■ **Information provided**:
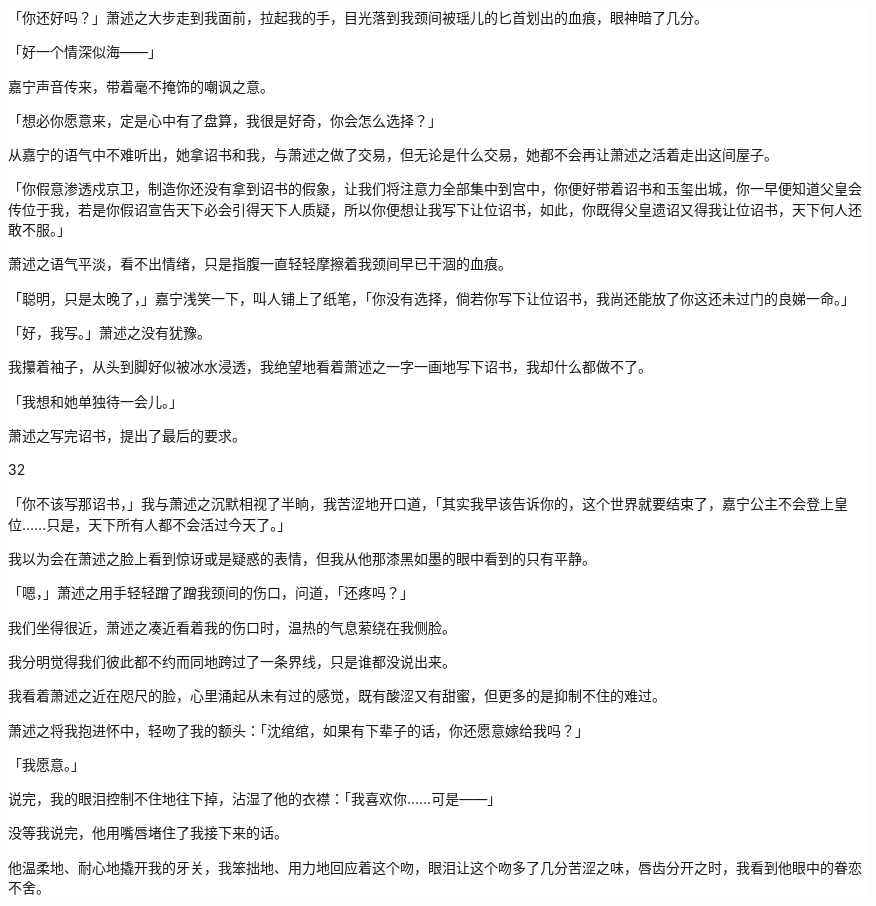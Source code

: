 「你还好吗？」萧述之大步走到我面前，拉起我的手，目光落到我颈间被瑶儿的匕首划出的血痕，眼神暗了几分。


「好一个情深似海——」


嘉宁声音传来，带着毫不掩饰的嘲讽之意。


「想必你愿意来，定是心中有了盘算，我很是好奇，你会怎么选择？」


从嘉宁的语气中不难听出，她拿诏书和我，与萧述之做了交易，但无论是什么交易，她都不会再让萧述之活着走出这间屋子。


「你假意渗透戍京卫，制造你还没有拿到诏书的假象，让我们将注意力全部集中到宫中，你便好带着诏书和玉玺出城，你一早便知道父皇会传位于我，若是你假诏宣告天下必会引得天下人质疑，所以你便想让我写下让位诏书，如此，你既得父皇遗诏又得我让位诏书，天下何人还敢不服。」


萧述之语气平淡，看不出情绪，只是指腹一直轻轻摩擦着我颈间早已干涸的血痕。


「聪明，只是太晚了，」嘉宁浅笑一下，叫人铺上了纸笔，「你没有选择，倘若你写下让位诏书，我尚还能放了你这还未过门的良娣一命。」


「好，我写。」萧述之没有犹豫。


我攥着袖子，从头到脚好似被冰水浸透，我绝望地看着萧述之一字一画地写下诏书，我却什么都做不了。


「我想和她单独待一会儿。」


萧述之写完诏书，提出了最后的要求。


32


「你不该写那诏书，」我与萧述之沉默相视了半晌，我苦涩地开口道，「其实我早该告诉你的，这个世界就要结束了，嘉宁公主不会登上皇位……只是，天下所有人都不会活过今天了。」


我以为会在萧述之脸上看到惊讶或是疑惑的表情，但我从他那漆黑如墨的眼中看到的只有平静。


「嗯，」萧述之用手轻轻蹭了蹭我颈间的伤口，问道，「还疼吗？」


我们坐得很近，萧述之凑近看着我的伤口时，温热的气息萦绕在我侧脸。


我分明觉得我们彼此都不约而同地跨过了一条界线，只是谁都没说出来。


我看着萧述之近在咫尺的脸，心里涌起从未有过的感觉，既有酸涩又有甜蜜，但更多的是抑制不住的难过。


萧述之将我抱进怀中，轻吻了我的额头：「沈绾绾，如果有下辈子的话，你还愿意嫁给我吗？」


「我愿意。」


说完，我的眼泪控制不住地往下掉，沾湿了他的衣襟：「我喜欢你……可是——」


没等我说完，他用嘴唇堵住了我接下来的话。


他温柔地、耐心地撬开我的牙关，我笨拙地、用力地回应着这个吻，眼泪让这个吻多了几分苦涩之味，唇齿分开之时，我看到他眼中的眷恋不舍。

■ **Problem to solve**: Starting with the line that contains "我攥着袖子，从头到脚好似被冰", return each line through the last one of the data above, exactly as written and nothing more.

■ **Written response**:
我攥着袖子，从头到脚好似被冰水浸透，我绝望地看着萧述之一字一画地写下诏书，我却什么都做不了。


「我想和她单独待一会儿。」


萧述之写完诏书，提出了最后的要求。


32


「你不该写那诏书，」我与萧述之沉默相视了半晌，我苦涩地开口道，「其实我早该告诉你的，这个世界就要结束了，嘉宁公主不会登上皇位……只是，天下所有人都不会活过今天了。」


我以为会在萧述之脸上看到惊讶或是疑惑的表情，但我从他那漆黑如墨的眼中看到的只有平静。


「嗯，」萧述之用手轻轻蹭了蹭我颈间的伤口，问道，「还疼吗？」


我们坐得很近，萧述之凑近看着我的伤口时，温热的气息萦绕在我侧脸。


我分明觉得我们彼此都不约而同地跨过了一条界线，只是谁都没说出来。


我看着萧述之近在咫尺的脸，心里涌起从未有过的感觉，既有酸涩又有甜蜜，但更多的是抑制不住的难过。


萧述之将我抱进怀中，轻吻了我的额头：「沈绾绾，如果有下辈子的话，你还愿意嫁给我吗？」


「我愿意。」


说完，我的眼泪控制不住地往下掉，沾湿了他的衣襟：「我喜欢你……可是——」


没等我说完，他用嘴唇堵住了我接下来的话。


他温柔地、耐心地撬开我的牙关，我笨拙地、用力地回应着这个吻，眼泪让这个吻多了几分苦涩之味，唇齿分开之时，我看到他眼中的眷恋不舍。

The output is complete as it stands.